> [INSTRUCTIONS FOR THE TASK]: For the entries below, report the number of lines containing "flag", without any other content.

> [GIVEN RECORDS]:
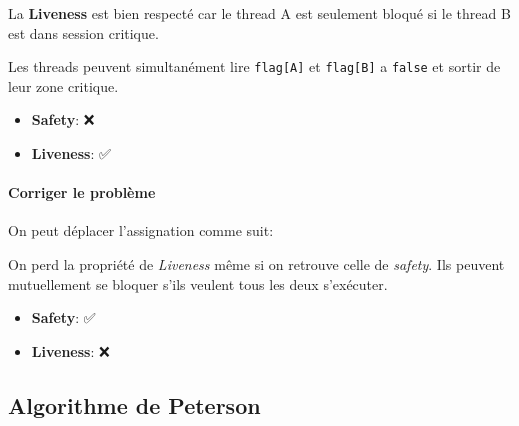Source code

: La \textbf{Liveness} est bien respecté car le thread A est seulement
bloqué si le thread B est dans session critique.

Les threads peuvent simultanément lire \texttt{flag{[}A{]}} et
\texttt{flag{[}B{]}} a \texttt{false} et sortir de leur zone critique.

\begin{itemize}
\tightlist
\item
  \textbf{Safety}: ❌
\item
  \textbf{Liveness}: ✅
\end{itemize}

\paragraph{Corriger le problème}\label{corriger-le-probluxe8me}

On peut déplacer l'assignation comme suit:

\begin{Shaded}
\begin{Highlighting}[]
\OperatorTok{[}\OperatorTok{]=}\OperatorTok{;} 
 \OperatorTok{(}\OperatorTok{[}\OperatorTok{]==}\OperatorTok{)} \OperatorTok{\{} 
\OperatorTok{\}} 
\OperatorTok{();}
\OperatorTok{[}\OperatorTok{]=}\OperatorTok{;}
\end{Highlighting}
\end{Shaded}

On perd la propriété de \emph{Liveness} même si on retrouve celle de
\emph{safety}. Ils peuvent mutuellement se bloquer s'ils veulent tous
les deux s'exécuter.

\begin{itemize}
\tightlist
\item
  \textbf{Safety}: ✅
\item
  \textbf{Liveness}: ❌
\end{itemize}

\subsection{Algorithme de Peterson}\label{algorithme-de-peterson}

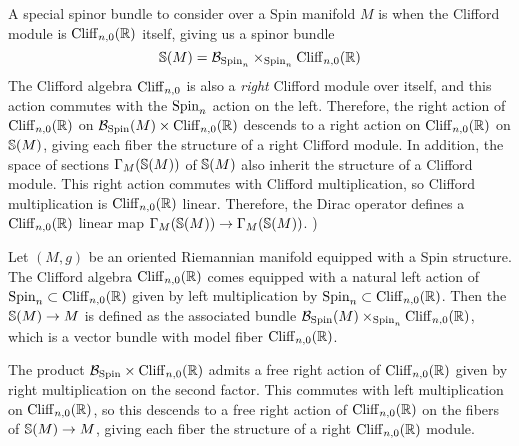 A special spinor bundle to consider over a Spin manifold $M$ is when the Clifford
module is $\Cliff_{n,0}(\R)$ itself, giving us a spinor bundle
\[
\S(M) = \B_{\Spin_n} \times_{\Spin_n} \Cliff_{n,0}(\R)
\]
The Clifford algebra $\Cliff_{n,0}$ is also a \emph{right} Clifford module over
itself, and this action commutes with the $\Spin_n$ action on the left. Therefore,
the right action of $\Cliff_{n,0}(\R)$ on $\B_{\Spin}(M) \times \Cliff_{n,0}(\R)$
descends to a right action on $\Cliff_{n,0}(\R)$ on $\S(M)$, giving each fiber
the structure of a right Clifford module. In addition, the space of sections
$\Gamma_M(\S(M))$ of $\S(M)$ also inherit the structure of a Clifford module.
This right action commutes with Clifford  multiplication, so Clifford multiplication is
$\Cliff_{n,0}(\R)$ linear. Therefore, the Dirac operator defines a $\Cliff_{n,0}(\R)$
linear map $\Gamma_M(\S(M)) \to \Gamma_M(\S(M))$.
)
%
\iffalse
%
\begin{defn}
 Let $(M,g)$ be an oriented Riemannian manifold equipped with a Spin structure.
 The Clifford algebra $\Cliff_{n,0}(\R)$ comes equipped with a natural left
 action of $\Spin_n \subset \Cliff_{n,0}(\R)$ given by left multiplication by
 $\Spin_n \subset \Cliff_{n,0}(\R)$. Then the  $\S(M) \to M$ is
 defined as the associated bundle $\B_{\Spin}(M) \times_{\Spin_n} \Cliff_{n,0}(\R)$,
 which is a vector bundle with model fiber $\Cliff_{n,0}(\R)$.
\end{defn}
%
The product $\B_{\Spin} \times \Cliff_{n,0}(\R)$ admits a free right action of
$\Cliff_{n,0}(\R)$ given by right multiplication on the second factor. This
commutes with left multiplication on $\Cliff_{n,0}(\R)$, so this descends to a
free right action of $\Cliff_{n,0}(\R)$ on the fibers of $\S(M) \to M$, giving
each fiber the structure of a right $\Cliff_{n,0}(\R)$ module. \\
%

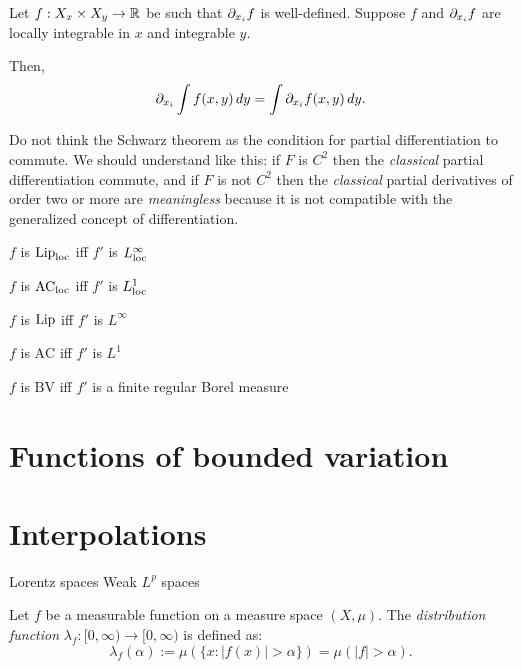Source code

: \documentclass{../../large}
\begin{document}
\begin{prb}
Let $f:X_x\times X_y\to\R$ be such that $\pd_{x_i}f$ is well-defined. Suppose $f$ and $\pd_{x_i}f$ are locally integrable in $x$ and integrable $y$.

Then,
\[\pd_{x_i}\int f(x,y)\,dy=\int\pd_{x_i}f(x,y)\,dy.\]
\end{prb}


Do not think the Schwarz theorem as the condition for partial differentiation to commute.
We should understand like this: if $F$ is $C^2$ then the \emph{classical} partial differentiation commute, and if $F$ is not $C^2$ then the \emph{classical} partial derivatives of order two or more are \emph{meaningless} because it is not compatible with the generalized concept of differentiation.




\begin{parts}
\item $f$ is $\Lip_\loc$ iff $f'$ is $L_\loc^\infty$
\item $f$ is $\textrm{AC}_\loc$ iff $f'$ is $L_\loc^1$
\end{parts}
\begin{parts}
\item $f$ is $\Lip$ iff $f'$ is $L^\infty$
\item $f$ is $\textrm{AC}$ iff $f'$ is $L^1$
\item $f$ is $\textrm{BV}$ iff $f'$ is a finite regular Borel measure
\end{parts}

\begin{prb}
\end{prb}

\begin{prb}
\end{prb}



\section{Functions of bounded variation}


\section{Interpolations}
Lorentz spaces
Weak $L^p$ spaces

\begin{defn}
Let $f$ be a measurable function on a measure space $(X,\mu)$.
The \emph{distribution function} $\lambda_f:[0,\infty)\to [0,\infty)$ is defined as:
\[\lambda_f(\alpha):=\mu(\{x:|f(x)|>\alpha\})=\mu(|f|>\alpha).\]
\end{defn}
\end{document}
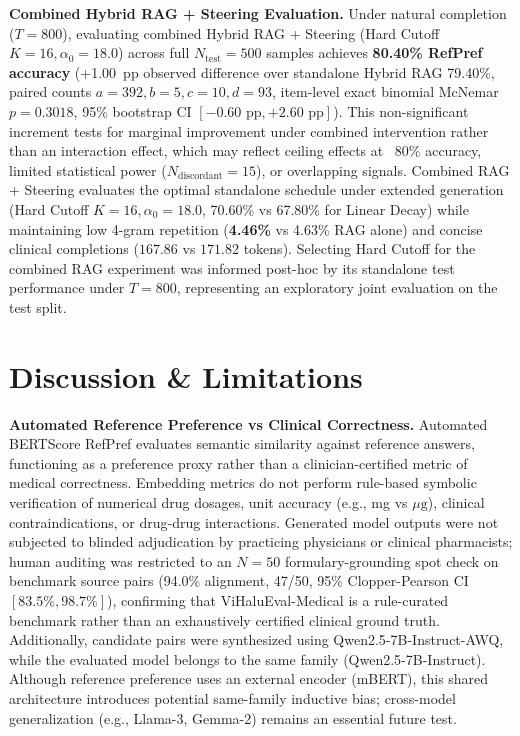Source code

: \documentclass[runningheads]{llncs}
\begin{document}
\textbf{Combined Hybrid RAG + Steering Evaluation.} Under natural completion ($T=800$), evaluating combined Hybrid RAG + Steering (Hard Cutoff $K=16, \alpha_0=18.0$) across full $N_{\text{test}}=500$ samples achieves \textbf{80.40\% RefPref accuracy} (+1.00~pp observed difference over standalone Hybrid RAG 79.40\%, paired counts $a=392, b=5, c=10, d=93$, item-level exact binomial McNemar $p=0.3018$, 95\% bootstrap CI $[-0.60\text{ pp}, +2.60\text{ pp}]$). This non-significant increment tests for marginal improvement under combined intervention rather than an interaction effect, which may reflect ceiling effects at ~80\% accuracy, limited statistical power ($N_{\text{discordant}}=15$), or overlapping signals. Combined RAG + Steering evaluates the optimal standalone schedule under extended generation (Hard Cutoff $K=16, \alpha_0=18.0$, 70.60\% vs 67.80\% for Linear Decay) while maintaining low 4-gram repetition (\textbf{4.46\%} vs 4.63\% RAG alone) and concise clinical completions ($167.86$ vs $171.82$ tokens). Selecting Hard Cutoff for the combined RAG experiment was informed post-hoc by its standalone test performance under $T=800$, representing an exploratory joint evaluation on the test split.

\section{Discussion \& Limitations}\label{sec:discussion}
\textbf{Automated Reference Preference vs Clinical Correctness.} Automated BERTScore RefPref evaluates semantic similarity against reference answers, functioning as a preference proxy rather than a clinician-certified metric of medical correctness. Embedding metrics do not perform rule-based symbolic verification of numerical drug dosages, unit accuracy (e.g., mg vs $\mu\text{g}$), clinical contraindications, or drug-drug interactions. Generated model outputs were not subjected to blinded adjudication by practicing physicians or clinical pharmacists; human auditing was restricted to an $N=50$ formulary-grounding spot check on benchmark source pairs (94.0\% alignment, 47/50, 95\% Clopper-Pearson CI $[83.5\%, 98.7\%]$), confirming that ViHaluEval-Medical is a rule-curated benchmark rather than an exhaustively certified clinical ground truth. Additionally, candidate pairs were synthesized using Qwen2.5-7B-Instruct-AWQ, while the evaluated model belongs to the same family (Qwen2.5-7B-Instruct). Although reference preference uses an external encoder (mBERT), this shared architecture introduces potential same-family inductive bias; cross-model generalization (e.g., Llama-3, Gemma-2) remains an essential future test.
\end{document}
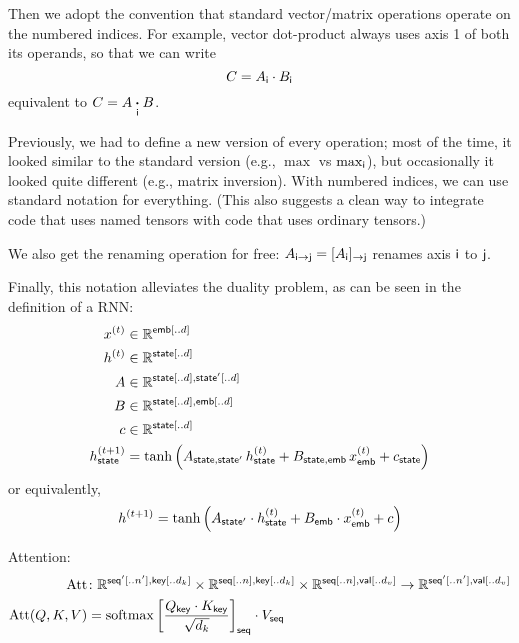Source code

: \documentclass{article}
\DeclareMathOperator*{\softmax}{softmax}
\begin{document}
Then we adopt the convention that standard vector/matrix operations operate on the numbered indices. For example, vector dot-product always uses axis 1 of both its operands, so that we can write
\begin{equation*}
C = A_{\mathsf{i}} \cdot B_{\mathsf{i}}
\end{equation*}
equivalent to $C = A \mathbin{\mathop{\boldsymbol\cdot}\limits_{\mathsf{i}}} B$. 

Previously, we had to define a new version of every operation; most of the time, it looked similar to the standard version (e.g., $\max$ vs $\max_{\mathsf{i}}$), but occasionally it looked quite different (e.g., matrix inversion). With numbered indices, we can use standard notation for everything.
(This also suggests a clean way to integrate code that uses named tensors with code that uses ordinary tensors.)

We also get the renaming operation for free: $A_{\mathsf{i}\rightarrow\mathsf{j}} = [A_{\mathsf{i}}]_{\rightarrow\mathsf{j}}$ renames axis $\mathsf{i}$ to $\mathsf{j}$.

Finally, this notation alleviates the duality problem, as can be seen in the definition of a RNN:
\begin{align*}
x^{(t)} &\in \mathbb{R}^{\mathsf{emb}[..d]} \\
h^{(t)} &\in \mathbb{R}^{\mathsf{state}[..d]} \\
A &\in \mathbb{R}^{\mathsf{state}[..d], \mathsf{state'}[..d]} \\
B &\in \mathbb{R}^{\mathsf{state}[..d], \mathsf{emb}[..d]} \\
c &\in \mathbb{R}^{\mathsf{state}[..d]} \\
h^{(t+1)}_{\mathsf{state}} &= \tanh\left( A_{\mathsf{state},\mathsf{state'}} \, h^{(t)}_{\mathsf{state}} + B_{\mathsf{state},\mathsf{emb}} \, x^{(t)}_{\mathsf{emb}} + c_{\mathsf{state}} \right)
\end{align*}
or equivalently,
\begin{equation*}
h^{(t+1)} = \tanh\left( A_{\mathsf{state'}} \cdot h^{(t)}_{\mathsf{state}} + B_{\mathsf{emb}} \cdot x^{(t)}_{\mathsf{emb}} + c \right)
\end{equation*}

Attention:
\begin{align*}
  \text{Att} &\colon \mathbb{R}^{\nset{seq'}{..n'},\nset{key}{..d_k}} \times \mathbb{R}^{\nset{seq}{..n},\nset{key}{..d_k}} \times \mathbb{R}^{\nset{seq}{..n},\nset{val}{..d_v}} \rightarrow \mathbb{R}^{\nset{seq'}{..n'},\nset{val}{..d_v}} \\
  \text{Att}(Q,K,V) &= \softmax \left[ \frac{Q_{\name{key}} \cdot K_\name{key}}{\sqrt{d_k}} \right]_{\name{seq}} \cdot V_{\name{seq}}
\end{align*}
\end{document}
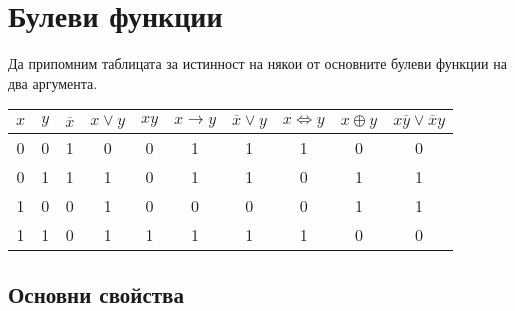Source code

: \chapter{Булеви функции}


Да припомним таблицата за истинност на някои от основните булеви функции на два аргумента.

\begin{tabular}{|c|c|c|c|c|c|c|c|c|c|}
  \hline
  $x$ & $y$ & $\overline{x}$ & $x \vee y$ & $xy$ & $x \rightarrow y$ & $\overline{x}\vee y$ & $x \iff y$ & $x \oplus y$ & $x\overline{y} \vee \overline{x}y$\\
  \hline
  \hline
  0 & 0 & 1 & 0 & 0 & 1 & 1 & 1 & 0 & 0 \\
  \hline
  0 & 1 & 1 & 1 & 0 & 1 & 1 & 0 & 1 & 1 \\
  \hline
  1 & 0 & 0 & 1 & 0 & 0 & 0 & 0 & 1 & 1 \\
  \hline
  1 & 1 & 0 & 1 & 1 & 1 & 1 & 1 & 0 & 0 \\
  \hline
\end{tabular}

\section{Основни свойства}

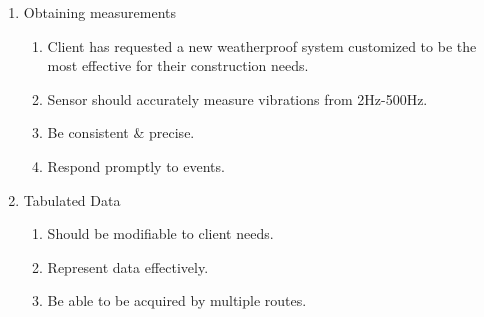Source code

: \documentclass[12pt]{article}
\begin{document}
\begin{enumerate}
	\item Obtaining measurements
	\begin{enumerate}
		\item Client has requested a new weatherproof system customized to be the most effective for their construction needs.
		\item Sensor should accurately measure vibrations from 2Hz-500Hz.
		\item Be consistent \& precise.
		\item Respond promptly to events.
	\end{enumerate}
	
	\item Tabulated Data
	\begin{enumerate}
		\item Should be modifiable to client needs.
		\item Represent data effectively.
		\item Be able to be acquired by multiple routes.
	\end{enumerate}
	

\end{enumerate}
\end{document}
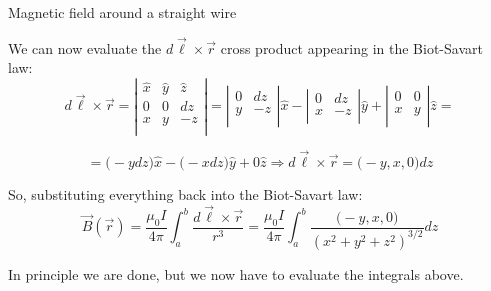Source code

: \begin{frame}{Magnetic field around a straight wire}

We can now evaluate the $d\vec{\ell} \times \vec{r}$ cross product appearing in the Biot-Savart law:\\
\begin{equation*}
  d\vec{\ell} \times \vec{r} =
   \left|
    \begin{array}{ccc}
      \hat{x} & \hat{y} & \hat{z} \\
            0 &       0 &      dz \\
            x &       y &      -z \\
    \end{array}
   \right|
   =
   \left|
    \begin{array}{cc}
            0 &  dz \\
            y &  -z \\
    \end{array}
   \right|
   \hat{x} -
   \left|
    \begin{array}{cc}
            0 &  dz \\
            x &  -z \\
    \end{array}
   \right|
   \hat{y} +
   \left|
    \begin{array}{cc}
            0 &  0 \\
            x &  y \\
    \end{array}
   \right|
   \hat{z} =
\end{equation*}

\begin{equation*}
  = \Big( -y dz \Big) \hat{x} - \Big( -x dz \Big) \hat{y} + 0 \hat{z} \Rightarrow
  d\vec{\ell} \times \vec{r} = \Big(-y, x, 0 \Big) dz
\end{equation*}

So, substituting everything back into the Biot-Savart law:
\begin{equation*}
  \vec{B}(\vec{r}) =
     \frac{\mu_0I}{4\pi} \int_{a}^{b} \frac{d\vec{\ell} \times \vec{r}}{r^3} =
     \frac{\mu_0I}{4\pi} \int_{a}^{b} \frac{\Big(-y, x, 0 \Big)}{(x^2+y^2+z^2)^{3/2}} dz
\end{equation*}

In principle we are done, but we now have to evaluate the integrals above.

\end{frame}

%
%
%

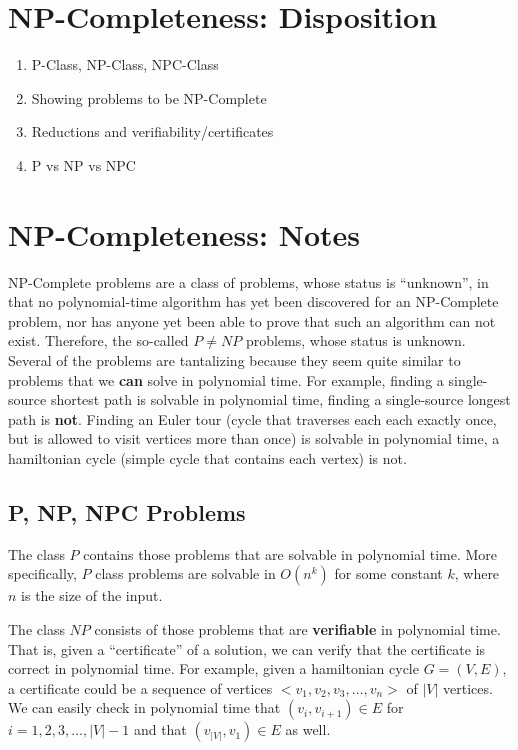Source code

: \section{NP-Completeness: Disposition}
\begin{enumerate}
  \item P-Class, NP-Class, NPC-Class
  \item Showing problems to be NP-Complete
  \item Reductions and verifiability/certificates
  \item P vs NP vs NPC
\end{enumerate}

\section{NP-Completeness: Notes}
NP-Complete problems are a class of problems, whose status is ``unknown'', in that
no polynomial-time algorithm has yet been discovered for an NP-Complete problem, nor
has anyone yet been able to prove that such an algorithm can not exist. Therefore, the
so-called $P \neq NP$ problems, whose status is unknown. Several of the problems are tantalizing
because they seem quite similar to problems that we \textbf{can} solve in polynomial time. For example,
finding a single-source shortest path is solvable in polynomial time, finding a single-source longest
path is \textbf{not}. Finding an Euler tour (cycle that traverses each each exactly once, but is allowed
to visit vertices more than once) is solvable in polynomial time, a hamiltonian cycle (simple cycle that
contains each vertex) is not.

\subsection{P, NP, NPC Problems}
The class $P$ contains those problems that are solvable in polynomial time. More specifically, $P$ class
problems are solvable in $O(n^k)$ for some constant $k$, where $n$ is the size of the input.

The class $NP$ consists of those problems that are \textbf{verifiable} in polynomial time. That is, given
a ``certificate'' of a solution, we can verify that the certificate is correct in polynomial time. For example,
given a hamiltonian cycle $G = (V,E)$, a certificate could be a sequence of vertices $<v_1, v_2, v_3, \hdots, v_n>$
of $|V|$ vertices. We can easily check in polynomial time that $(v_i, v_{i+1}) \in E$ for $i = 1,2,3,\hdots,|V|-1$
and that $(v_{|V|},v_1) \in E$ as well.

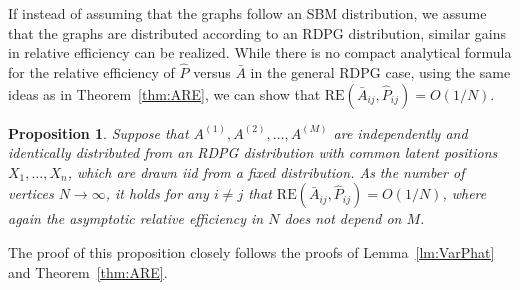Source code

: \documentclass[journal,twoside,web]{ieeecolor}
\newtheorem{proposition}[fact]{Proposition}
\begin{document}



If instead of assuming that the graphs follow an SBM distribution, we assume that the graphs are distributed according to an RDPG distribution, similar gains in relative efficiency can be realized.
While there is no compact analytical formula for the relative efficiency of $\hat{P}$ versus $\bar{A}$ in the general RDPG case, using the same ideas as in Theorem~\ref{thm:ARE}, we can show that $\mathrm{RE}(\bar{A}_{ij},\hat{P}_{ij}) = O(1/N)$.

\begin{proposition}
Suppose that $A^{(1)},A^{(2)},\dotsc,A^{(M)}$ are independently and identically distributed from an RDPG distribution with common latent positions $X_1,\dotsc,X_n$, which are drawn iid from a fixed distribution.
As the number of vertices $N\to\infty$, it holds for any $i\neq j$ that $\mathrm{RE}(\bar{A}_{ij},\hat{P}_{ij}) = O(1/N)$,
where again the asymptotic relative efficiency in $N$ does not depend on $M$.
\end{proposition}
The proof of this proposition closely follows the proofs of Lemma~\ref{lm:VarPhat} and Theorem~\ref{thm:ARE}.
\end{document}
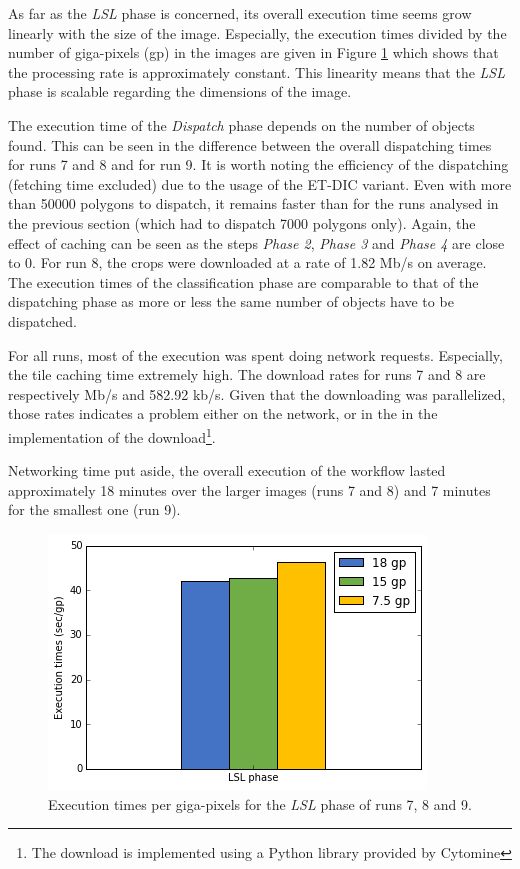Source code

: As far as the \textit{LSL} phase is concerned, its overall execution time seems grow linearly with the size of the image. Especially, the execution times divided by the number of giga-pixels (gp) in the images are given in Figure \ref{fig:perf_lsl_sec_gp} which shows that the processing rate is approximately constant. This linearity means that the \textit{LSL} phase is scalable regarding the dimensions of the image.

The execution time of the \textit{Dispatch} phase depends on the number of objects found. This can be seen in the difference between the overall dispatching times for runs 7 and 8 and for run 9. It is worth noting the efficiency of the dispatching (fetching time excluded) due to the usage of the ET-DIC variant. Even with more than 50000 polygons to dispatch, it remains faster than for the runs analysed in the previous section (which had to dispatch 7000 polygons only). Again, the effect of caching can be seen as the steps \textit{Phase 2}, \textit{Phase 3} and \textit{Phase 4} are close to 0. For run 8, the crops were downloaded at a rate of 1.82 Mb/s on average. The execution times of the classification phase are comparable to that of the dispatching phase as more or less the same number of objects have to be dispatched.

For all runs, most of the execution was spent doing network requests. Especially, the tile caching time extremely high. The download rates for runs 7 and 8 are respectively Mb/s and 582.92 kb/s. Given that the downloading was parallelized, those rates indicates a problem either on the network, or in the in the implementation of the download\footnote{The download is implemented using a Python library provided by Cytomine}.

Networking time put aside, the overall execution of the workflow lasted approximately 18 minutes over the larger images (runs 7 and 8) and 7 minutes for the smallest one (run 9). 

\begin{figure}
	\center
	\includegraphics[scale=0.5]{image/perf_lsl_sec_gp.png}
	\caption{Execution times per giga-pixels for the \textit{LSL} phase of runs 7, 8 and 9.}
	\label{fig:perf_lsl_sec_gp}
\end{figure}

> [RESULT FOR THIS EXERCISE]: 2